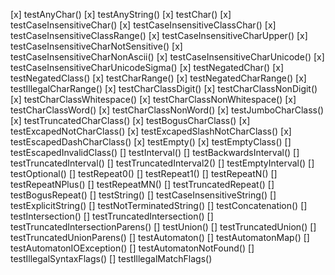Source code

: [x] testAnyChar()
[x] testAnyString()
[x] testChar()
[x] testCaseInsensitiveChar()
[x] testCaseInsensitiveClassChar()
[x] testCaseInsensitiveClassRange()
[x] testCaseInsensitiveCharUpper()
[x] testCaseInsensitiveCharNotSensitive()
[x] testCaseInsensitiveCharNonAscii()
[x] testCaseInsensitiveCharUnicode()
[x] testCaseInsensitiveCharUnicodeSigma()
[x] testNegatedChar()
[x] testNegatedClass()
[x] testCharRange()
[x] testNegatedCharRange()
[x] testIllegalCharRange()
[x] testCharClassDigit()
[x] testCharClassNonDigit()
[x] testCharClassWhitespace()
[x] testCharClassNonWhitespace()
[x] testCharClassWord()
[x] testCharClassNonWord()
[x] testJumboCharClass()
[x] testTruncatedCharClass()
[x] testBogusCharClass()
[x] testExcapedNotCharClass()
[x] testExcapedSlashNotCharClass()
[x] testEscapedDashCharClass()
[x] testEmpty()
[x] testEmptyClass()
[] testEscapedInvalidClass()
[] testInterval()
[] testBackwardsInterval()
[] testTruncatedInterval()
[] testTruncatedInterval2()
[] testEmptyInterval()
[] testOptional()
[] testRepeat0()
[] testRepeat1()
[] testRepeatN()
[] testRepeatNPlus()
[] testRepeatMN()
[] testTruncatedRepeat()
[] testBogusRepeat()
[] testString()
[] testCaseInsensitiveString()
[] testExplicitString()
[] testNotTerminatedString()
[] testConcatenation()
[] testIntersection()
[] testTruncatedIntersection()
[] testTruncatedIntersectionParens()
[] testUnion()
[] testTruncatedUnion()
[] testTruncatedUnionParens()
[] testAutomaton()
[] testAutomatonMap()
[] testAutomatonIOException()
[] testAutomatonNotFound()
[] testIllegalSyntaxFlags()
[] testIllegalMatchFlags()
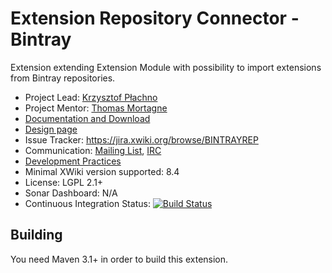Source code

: # Extension Repository Connector - Bintray
Extension extending Extension Module with possibility to import extensions from Bintray repositories.

* Project Lead: [Krzysztof Płachno](http://www.xwiki.org/xwiki/bin/view/XWiki/cristof_p)
* Project Mentor: [Thomas Mortagne](http://www.xwiki.org/xwiki/bin/view/XWiki/ThomasMortagne)
* [Documentation and Download](http://extensions.xwiki.org/xwiki/bin/view/Extension/Extension%20Repository%20Connector%20-%20Bintray/) 
* [Design page](http://design.xwiki.org/xwiki/bin/view/Proposal/MoreextensionrepositoriesArtifactoryBintray)
* Issue Tracker: https://jira.xwiki.org/browse/BINTRAYREP
* Communication: [Mailing List](http://dev.xwiki.org/xwiki/bin/view/Community/MailingLists), [IRC]( http://dev.xwiki.org/xwiki/bin/view/Community/IRC)
* [Development Practices](http://dev.xwiki.org)
* Minimal XWiki version supported: 8.4
* License: LGPL 2.1+
* Sonar Dashboard: N/A
* Continuous Integration Status: [![Build Status](http://ci.xwiki.org/job/XWiki%20Contrib/job/repository-bintray/job/master/badge/icon)](http://ci.xwiki.org/job/XWiki%20Contrib/job/repository-bintray/job/master/)


## Building

You need Maven 3.1+ in order to build this extension.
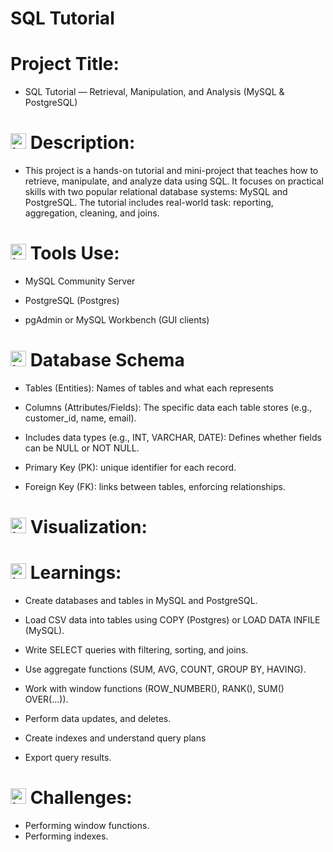 # SQL Tutorial

# Project Title:
- SQL Tutorial — Retrieval, Manipulation, and Analysis (MySQL & PostgreSQL)

# <img width="25" height="25" alt="image" src="https://github.com/user-attachments/assets/63687b28-62e0-4a18-b9a7-02efc50dceb5" /> Description:
- This project is a hands-on tutorial and mini-project that teaches how to retrieve, manipulate, and analyze data using SQL. It focuses on practical skills with two popular relational database systems: MySQL and PostgreSQL. The tutorial includes real-world task: reporting, aggregation, cleaning, and joins.

  
# <img width="25" height="25" alt="image" src="https://github.com/user-attachments/assets/26780cf3-4554-4e0a-9701-d7c2fe060223" /> Tools Use:
- MySQL Community Server

- PostgreSQL (Postgres)

- pgAdmin or MySQL Workbench (GUI clients)

# <img width="25" height="25" alt="image" src="https://github.com/user-attachments/assets/9db1e36e-cdfc-434d-9716-3ed124eb3461" /> Database Schema
- Tables (Entities): Names of tables and what each represents

- Columns (Attributes/Fields): The specific data each table stores (e.g., customer_id, name, email).

- Includes data types (e.g., INT, VARCHAR, DATE): Defines whether fields can be NULL or NOT NULL.

- Primary Key (PK): unique identifier for each record.

- Foreign Key (FK): links between tables, enforcing relationships.

# <img width="25" height="25" alt="image" src="https://github.com/user-attachments/assets/993d7e4b-b8fd-4d2c-93ba-01bea864d133" /> Visualization:

# <img width="25" height="25" alt="image" src="https://github.com/user-attachments/assets/f2821bd8-bb52-4edc-919c-0bf6fa2e7233" /> Learnings:
- Create databases and tables in MySQL and PostgreSQL.

- Load CSV data into tables using COPY (Postgres) or LOAD DATA INFILE (MySQL).

- Write SELECT queries with filtering, sorting, and joins.

- Use aggregate functions (SUM, AVG, COUNT, GROUP BY, HAVING).

- Work with window functions (ROW_NUMBER(), RANK(), SUM() OVER(...)).

- Perform data updates, and deletes.

- Create indexes and understand query plans

- Export query results.

# <img width="25" height="25" alt="image" src="https://github.com/user-attachments/assets/db740343-76e3-425d-9991-d39f704abfdc" /> Challenges:
- Performing window functions.
- Performing indexes.

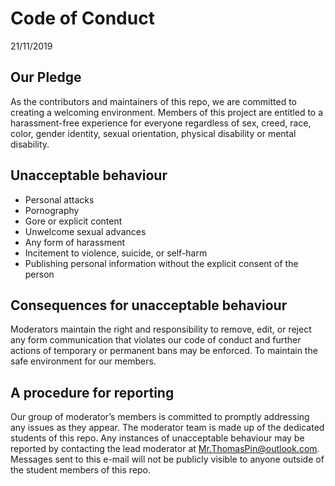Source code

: Code of Conduct
================
21/11/2019

## Our Pledge

As the contributors and maintainers of this repo, we are committed to
creating a welcoming environment. Members of this project are entitled
to a harassment-free experience for everyone regardless of sex, creed,
race, color, gender identity, sexual orientation, physical disability or
mental disability.

## Unacceptable behaviour

  - Personal attacks
  - Pornography
  - Gore or explicit content  
  - Unwelcome sexual advances
  - Any form of harassment
  - Incitement to violence, suicide, or self-harm
  - Publishing personal information without the explicit consent of the
    person

## Consequences for unacceptable behaviour

Moderators maintain the right and responsibility to remove, edit, or
reject any form communication that violates our code of conduct and
further actions of temporary or permanent bans may be enforced. To
maintain the safe environment for our members.

## A procedure for reporting

Our group of moderator’s members is committed to promptly addressing any
issues as they appear. The moderator team is made up of the dedicated
students of this repo. Any instances of unacceptable behaviour may be
reported by contacting the lead moderator at <Mr.ThomasPin@outlook.com>.
Messages sent to this e-mail will not be publicly visible to anyone
outside of the student members of this repo.
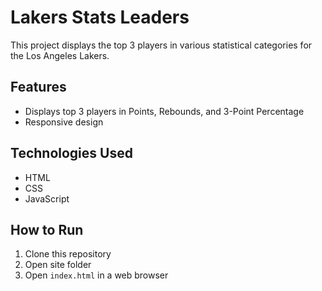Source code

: # Lakers Stats Leaders

This project displays the top 3 players in various statistical categories for the Los Angeles Lakers.

## Features

- Displays top 3 players in Points, Rebounds, and 3-Point Percentage
- Responsive design

## Technologies Used

- HTML
- CSS
- JavaScript

## How to Run

1. Clone this repository
2. Open site folder
3. Open `index.html` in a web browser
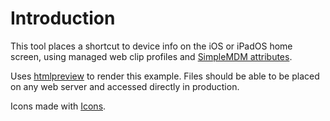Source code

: # Introduction

This tool places a shortcut to device info on the iOS or iPadOS home screen, using managed web clip profiles and [SimpleMDM attributes](https://simplemdm.pdq.com/hc/en-us/articles/9355313240347-Attributes-Custom-Attributes).

Uses [htmlpreview](https://github.com/htmlpreview/htmlpreview.github.com) to render this example.  Files should be able to be placed on any web server and accessed directly in production.

Icons made with [Icons](https://github.com/SAP/macOS-icon-generator).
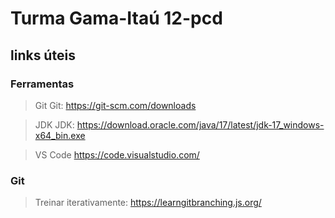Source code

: # Turma Gama-Itaú 12-pcd


## links úteis

### Ferramentas

> Git
Git: https://git-scm.com/downloads

> JDK
JDK: https://download.oracle.com/java/17/latest/jdk-17_windows-x64_bin.exe

> VS Code
https://code.visualstudio.com/

### Git
> Treinar iterativamente: https://learngitbranching.js.org/

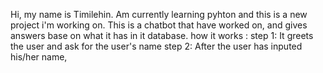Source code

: Hi, my name is Timilehin. Am currently learning pyhton and this is a new project i'm working on.
This is a chatbot that have worked on, and gives answers base on what it has in it database.
how it works :
step 1: It greets the user and ask for the user's name
step 2: After the user has inputed his/her name, 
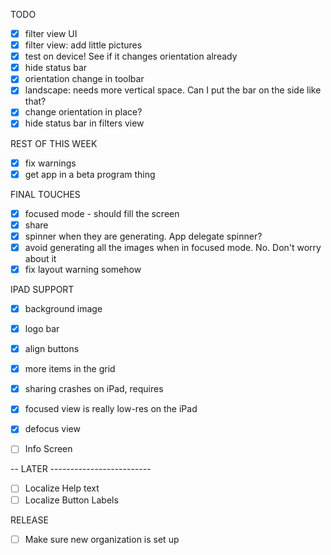 
TODO

- [x] filter view UI
- [x] filter view: add little pictures
- [x] test on device! See if it changes orientation already 
- [x] hide status bar
- [x] orientation change in toolbar
- [x] landscape: needs more vertical space. Can I put the bar on the side like that?
- [x] change orientation in place?
- [x] hide status bar in filters view

REST OF THIS WEEK
- [x] fix warnings
- [x] get app in a beta program thing

FINAL TOUCHES
- [x] focused mode - should fill the screen
- [x] share
- [x] spinner when they are generating. App delegate spinner?
- [x] avoid generating all the images when in focused mode. No. Don't worry about it
- [x] fix layout warning somehow

IPAD SUPPORT
- [x] background image
- [x] logo bar
- [x] align buttons
- [x] more items in the grid
- [x] sharing crashes on iPad, requires
- [x] focused view is really low-res on the iPad
- [x] defocus view

- [ ] Info Screen

-- LATER -------------------------
- [ ] Localize Help text
- [ ] Localize Button Labels

RELEASE
- [ ] Make sure new organization is set up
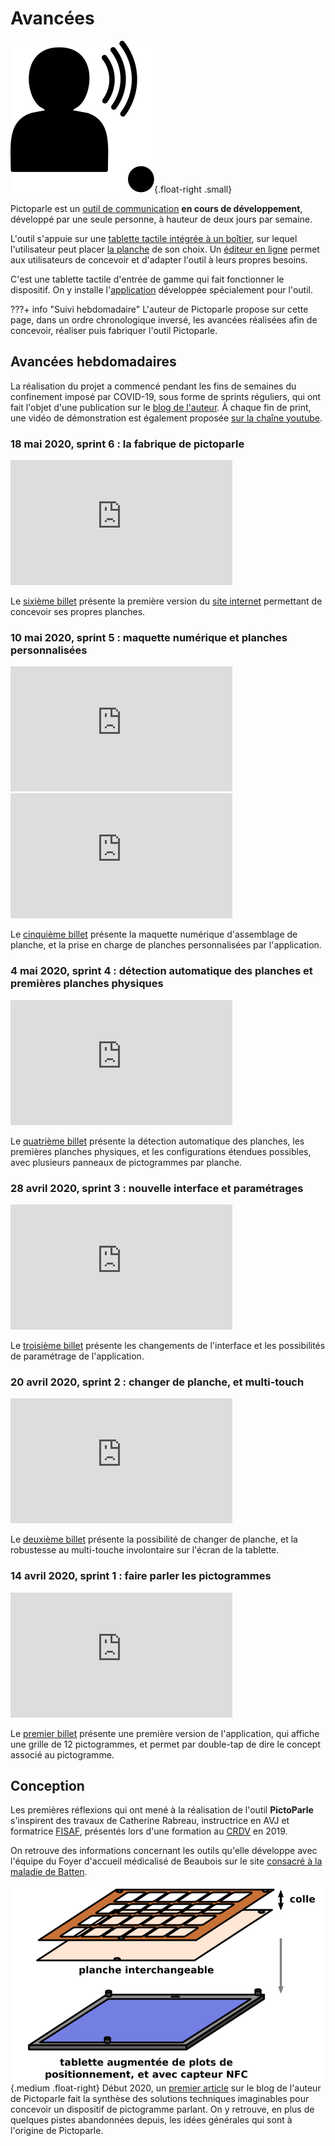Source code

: # Avancées


![Logo de Pictoparle, silhouette parlante](img/pictoparle-icon.svg){.float-right .small}

Pictoparle est un [outil de communication](caa.md) **en cours de développement**, développé par une seule personne, à hauteur de deux jours par semaine.

L'outil s'appuie sur une [tablette tactile intégrée à un boîtier](materiel.md), sur lequel l'utilisateur peut placer [la planche](planches.md) de son choix. Un [éditeur en ligne](fabrique.md) permet aux utilisateurs de concevoir et d'adapter l'outil à leurs propres besoins.

C'est une tablette tactile d'entrée de gamme qui fait fonctionner le dispositif. On y installe l'[application](application.md) développée spécialement pour l'outil.

???+ info "Suivi hebdomadaire"
    L'auteur de Pictoparle propose sur cette page, dans un ordre chronologique inversé, les avancées réalisées afin de concevoir, réaliser puis fabriquer l'outil Pictoparle.

## Avancées hebdomadaires


La réalisation du projet a commencé pendant les fins de semaines du confinement imposé par COVID-19, sous forme de sprints réguliers, qui ont fait l'objet d'une publication sur le [blog de l'auteur](https://blog.jmtrivial.info/tag/pictoparle/). À chaque fin de print, une vidéo de démonstration est également proposée [sur la chaîne youtube](https://www.youtube.com/playlist?list=PLrhqb8aQtdhWbA6qzXm57dGk4yxtITH1f).

### 18 mai 2020, sprint 6 : la fabrique de pictoparle

<div class="medium float-right"><iframe width="355" height="200" src="https://www.youtube.com/embed/AvcH3Rek4Jo" frameborder="0" allow="accelerometer; autoplay; encrypted-media; gyroscope; picture-in-picture" allowfullscreen></iframe></div>

Le [sixième billet](https://blog.jmtrivial.info/2020/05/18/pictoparle-sixieme-sprint/) présente la première version du [site internet](fabrique.md) permettant
de concevoir ses propres planches.

### 10 mai 2020, sprint 5 : maquette numérique et planches personnalisées

<div class="medium float-right"><iframe width="355" height="200" src="https://www.youtube.com/embed/kWVCIcq0FZY" frameborder="0" allow="accelerometer; autoplay; encrypted-media; gyroscope; picture-in-picture" allowfullscreen></iframe></div>

<div class="medium float-right"><iframe width="355" height="200" src="https://www.youtube.com/embed/mrsanBGftIQ" frameborder="0" allow="accelerometer; autoplay; encrypted-media; gyroscope; picture-in-picture" allowfullscreen></iframe></div>

Le [cinquième billet](https://blog.jmtrivial.info/2020/05/10/pictoparle-cinquieme-sprint/) présente la maquette numérique d'assemblage de planche, et la prise en charge de planches personnalisées par l'application.

### 4 mai 2020, sprint 4 : détection automatique des planches et premières planches physiques

<div class="medium float-right"><iframe width="355" height="200" src="https://www.youtube.com/embed/R68Y2XyMYhA" frameborder="0" allow="accelerometer; autoplay; encrypted-media; gyroscope; picture-in-picture" allowfullscreen></iframe></div>


Le [quatrième billet](https://blog.jmtrivial.info/2020/05/04/pictoparle-quatrieme-sprint/) présente la détection automatique des planches, les premières planches physiques, et les configurations étendues possibles, avec plusieurs panneaux de pictogrammes par planche.


### 28 avril 2020, sprint 3 : nouvelle interface et paramétrages

<div class="medium float-right"><iframe width="355" height="200" src="https://www.youtube.com/embed/xBwGPgs110A" frameborder="0" allow="accelerometer; autoplay; encrypted-media; gyroscope; picture-in-picture" allowfullscreen></iframe></div>

Le [troisième billet](https://blog.jmtrivial.info/2020/04/28/pictoparle-troisieme-sprint/) présente les changements de l'interface et les possibilités de paramétrage de l'application.


### 20 avril 2020, sprint 2 : changer de planche, et multi-touch

<div class="medium float-right"><iframe width="355" height="200" src="https://www.youtube.com/embed/9FmyvEcUC8c" frameborder="0" allow="accelerometer; autoplay; encrypted-media; gyroscope; picture-in-picture" allowfullscreen></iframe></div>

Le [deuxième billet](https://blog.jmtrivial.info/2020/04/19/pictoparle-deuxieme-sprint/) présente la possibilité de changer de planche, et la robustesse au multi-touche involontaire sur l'écran de la tablette.

### 14 avril 2020, sprint 1 : faire parler les pictogrammes

<div class="medium float-right"><iframe width="355" height="200" src="https://www.youtube.com/embed/bgv24qxebuY" frameborder="0" allow="accelerometer; autoplay; encrypted-media; gyroscope; picture-in-picture" allowfullscreen></iframe></div>

Le [premier billet](https://blog.jmtrivial.info/2020/04/14/pictoparle-premier-sprint/) présente une première version de l'application, qui affiche une grille de 12 pictogrammes, et permet par double-tap de dire le concept associé au pictogramme.


## Conception

Les premières réflexions qui ont mené à la réalisation de l'outil **PictoParle** s'inspirent des travaux
de Catherine Rabreau, instructrice en AVJ et formatrice [FISAF](https://www.fisaf.asso.fr/), présentés
lors d'une formation au [CRDV](http://www.crdv.org/) en 2019.

On retrouve des informations concernant les outils qu'elle développe avec l'équipe du Foyer d'accueil médicalisé de Beaubois sur le site [consacré à la maladie de Batten](http://cln.jmfavreau.info/pictogrammes-tactiles.html).

![Schéma d'un possible dispositif pictogramme parlant utilisant une tablette](img/idee-initiale.png){.medium .float-right}
Début 2020, un [premier article](https://blog.jmtrivial.info/2020/02/23/outil-numerique-pour-la-communication-alternative-augmentee/) sur le blog de l'auteur de Pictoparle fait la synthèse des solutions techniques imaginables pour concevoir un dispositif de pictogramme parlant. On y retrouve, en plus de quelques pistes abandonnées depuis, les idées générales qui sont à l'origine de Pictoparle.
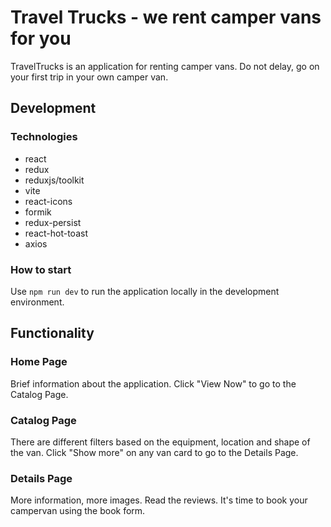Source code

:# Travel Trucks - we rent camper vans for you

TravelTrucks is an application for renting camper vans. Do not delay, go on your first trip in your own camper van.

## Development

### Technologies

- react
- redux
- reduxjs/toolkit
- vite
- react-icons
- formik
- redux-persist
- react-hot-toast
- axios

### How to start

Use `npm run dev` to run the application locally in the development environment.

## Functionality

### Home Page

Brief information about the application. Click "View Now" to go to the Catalog Page.

### Catalog Page

There are different filters based on the equipment, location and shape of the van. Click "Show more" on any van card to go to the Details Page.

### Details Page

More information, more images. Read the reviews. It's time to book your campervan using the book form.
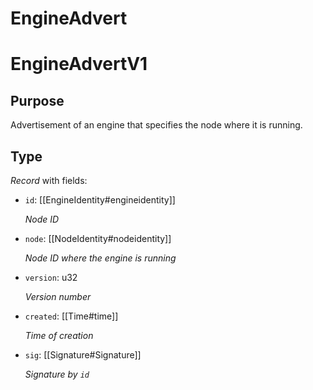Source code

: # EngineAdvert

# EngineAdvertV1

## Purpose

<!-- ANCHOR: purpose -->
Advertisement of an engine that specifies the node where it is running.
<!-- ANCHOR_END: purpose -->

## Type

<!-- ANCHOR: type -->
<div class="type">

*Record* with fields:

- `id`: [[EngineIdentity#engineidentity]]

  *Node ID*

- `node`: [[NodeIdentity#nodeidentity]]

  *Node ID where the engine is running*

- `version`: u32

  *Version number*

- `created`: [[Time#time]]

  *Time of creation*

- `sig`: [[Signature#Signature]]

  *Signature by `id`*

</div>
<!-- ANCHOR_END: type -->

····················

* _What you have to do_:
Beginning with the line above that contains "personnalisées par l'application.", copy each line exactly up to and including the line that contains "### 28 avril", and go no further.

* _Solved exercise_:
Le [cinquième billet](https://blog.jmtrivial.info/2020/05/10/pictoparle-cinquieme-sprint/) présente la maquette numérique d'assemblage de planche, et la prise en charge de planches personnalisées par l'application.

### 4 mai 2020, sprint 4 : détection automatique des planches et premières planches physiques

<div class="medium float-right"><iframe width="355" height="200" src="https://www.youtube.com/embed/R68Y2XyMYhA" frameborder="0" allow="accelerometer; autoplay; encrypted-media; gyroscope; picture-in-picture" allowfullscreen></iframe></div>


Le [quatrième billet](https://blog.jmtrivial.info/2020/05/04/pictoparle-quatrieme-sprint/) présente la détection automatique des planches, les premières planches physiques, et les configurations étendues possibles, avec plusieurs panneaux de pictogrammes par planche.


### 28 avril 2020, sprint 3 : nouvelle interface et paramétrages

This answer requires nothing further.